Réalité 3 : le bon arbitrage combine climat, ressources et usages
Opposer mécaniquement véhicule thermique et véhicule électrique ne suffit pas. Les émissions à l’usage, la fabrication, la taille de la batterie, le mix électrique, le kilométrage, les particules d’abrasion, l’occupation de l’espace et la disponibilité d’alternatives entrent dans l’équation. Les politiques publiques les plus solides sont celles qui évitent deux simplifications : promettre une mobilité électrique sans contraintes matérielles, ou rejeter l’électrification parce qu’elle utilise des ressources.
Un exemple hypothétique montre la différence. Une métropole qui remplace des véhicules municipaux très utilisés par des modèles électriques légers, tout en renforçant les transports collectifs et les ateliers de maintenance, ne pose pas la même question qu’un territoire qui subventionne surtout des véhicules lourds pour des usages occasionnels. Dans les deux cas, il y a électrification. Mais l’intensité matérielle, le service rendu et les bénéfices collectifs ne sont pas identiques.
Les prochaines questions à poser
Le débat sur les métaux critiques gagnerait à quitter le registre du slogan. Une annonce de mine ne garantit ni une extraction acceptable, ni un raffinage local, ni une baisse de la dépendance. Une nouvelle batterie ne garantit pas l’absence de goulet d’étranglement. Un objectif de recyclage ne dit rien, à lui seul, de la qualité de la collecte et des débouchés industriels.

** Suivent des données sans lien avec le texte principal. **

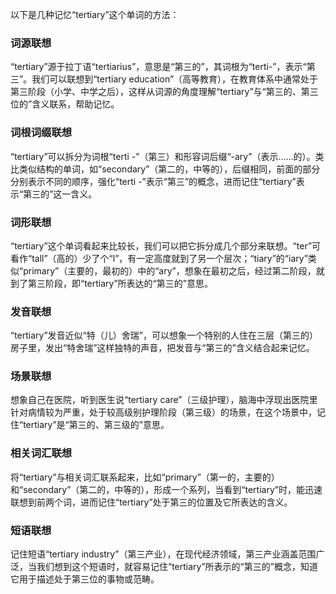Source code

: 以下是几种记忆“tertiary”这个单词的方法：

### 词源联想
“tertiary”源于拉丁语“tertiarius”，意思是“第三的”，其词根为“terti-”，表示“第三”。我们可以联想到“tertiary education”（高等教育），在教育体系中通常处于第三阶段（小学、中学之后），这样从词源的角度理解“tertiary”与“第三的、第三位的”含义联系，帮助记忆。

### 词根词缀联想
“tertiary”可以拆分为词根“terti -”（第三）和形容词后缀“-ary”（表示……的）。类比类似结构的单词，如“secondary”（第二的，中等的），后缀相同，前面的部分分别表示不同的顺序，强化“terti -”表示“第三”的概念，进而记住“tertiary”表示“第三的”这一含义。

### 词形联想
“tertiary”这个单词看起来比较长，我们可以把它拆分成几个部分来联想。“ter”可看作“tall”（高的）少了个“l”，有一定高度就到了另一个层次；“tiary”的“iary”类似“primary”（主要的，最初的）中的“ary”，想象在最初之后，经过第二阶段，就到了第三阶段，即“tertiary”所表达的“第三的”意思。

### 发音联想
“tertiary”发音近似“特（儿）舍瑞”，可以想象一个特别的人住在三层（第三的）房子里，发出“特舍瑞”这样独特的声音，把发音与“第三的”含义结合起来记忆。

### 场景联想
想象自己在医院，听到医生说“tertiary care”（三级护理），脑海中浮现出医院里针对病情较为严重，处于较高级别护理阶段（第三级）的场景，在这个场景中，记住“tertiary”是“第三的、第三级的”意思。

### 相关词汇联想
将“tertiary”与相关词汇联系起来，比如“primary”（第一的，主要的）和“secondary”（第二的，中等的），形成一个系列，当看到“tertiary”时，能迅速联想到前两个词，进而记住“tertiary”处于第三的位置及它所表达的含义。

### 短语联想
记住短语“tertiary industry”（第三产业），在现代经济领域，第三产业涵盖范围广泛，当我们想到这个短语时，就容易记住“tertiary”所表示的“第三的”概念，知道它用于描述处于第三位的事物或范畴。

Pour évaluer une politique de mobilité électrique, trois questions restent donc décisives : quels usages sont prioritaires, quelle quantité de matière est engagée pour les satisfaire, et quelles étapes de la chaîne sont réellement maîtrisées ? C’est à ce niveau que les sciences, la technologie et l’urbanisme se rejoignent. La transition des mobilités n’est pas seulement une affaire de moteurs. C’est une manière d’organiser les déplacements avec des ressources finies.
Repères et sources. Les données citées proviennent principalement du Global Critical Minerals Outlook 2025 de l’Agence internationale de l’énergie, du règlement européen 2024/1252 sur les matières premières critiques et de la page de la Commission européenne consacrée aux projets stratégiques du Critical Raw Materials Act.